__TASK OBJECTIVE__.
Pick out the lines below with "setFormatter" and list them.

__TASK MATERIAL__.

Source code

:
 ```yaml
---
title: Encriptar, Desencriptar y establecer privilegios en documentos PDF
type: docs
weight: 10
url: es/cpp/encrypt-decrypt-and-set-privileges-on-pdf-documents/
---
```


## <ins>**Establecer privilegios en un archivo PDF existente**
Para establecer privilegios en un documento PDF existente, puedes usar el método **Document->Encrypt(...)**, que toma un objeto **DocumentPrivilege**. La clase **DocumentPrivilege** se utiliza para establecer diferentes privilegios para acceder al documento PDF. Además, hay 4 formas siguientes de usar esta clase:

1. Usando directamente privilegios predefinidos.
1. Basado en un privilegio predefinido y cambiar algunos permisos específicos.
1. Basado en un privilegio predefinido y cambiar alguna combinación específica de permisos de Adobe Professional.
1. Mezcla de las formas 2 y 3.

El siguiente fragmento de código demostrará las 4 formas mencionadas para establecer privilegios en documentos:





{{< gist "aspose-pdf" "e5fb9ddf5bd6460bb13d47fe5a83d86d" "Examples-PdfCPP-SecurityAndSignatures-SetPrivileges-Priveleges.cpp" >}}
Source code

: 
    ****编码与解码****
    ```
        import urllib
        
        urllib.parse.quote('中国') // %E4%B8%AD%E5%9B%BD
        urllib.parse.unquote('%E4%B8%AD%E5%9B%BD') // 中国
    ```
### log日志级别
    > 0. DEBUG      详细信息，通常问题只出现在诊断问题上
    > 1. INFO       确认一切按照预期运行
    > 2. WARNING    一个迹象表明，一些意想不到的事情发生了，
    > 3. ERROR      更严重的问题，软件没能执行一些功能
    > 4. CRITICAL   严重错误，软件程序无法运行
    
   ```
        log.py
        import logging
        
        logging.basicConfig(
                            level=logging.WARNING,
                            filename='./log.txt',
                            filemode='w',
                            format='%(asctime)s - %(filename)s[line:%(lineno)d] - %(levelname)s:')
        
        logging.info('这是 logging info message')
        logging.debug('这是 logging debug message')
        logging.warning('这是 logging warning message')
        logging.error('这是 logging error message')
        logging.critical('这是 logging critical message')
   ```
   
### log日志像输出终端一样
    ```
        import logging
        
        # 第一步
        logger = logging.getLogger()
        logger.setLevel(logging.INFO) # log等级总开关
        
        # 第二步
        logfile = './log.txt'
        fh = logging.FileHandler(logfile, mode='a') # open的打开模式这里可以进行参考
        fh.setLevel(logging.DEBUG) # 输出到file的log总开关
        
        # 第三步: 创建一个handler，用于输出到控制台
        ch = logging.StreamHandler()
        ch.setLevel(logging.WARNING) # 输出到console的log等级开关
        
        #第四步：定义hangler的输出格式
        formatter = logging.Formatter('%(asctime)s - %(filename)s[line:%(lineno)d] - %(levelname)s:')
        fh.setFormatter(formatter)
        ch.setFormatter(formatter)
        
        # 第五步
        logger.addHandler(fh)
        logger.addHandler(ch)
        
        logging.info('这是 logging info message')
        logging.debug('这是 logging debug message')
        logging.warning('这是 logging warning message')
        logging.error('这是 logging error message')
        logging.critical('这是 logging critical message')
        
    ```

__RESULT OF THIS TASK__.
        fh.setFormatter(formatter)
        ch.setFormatter(formatter)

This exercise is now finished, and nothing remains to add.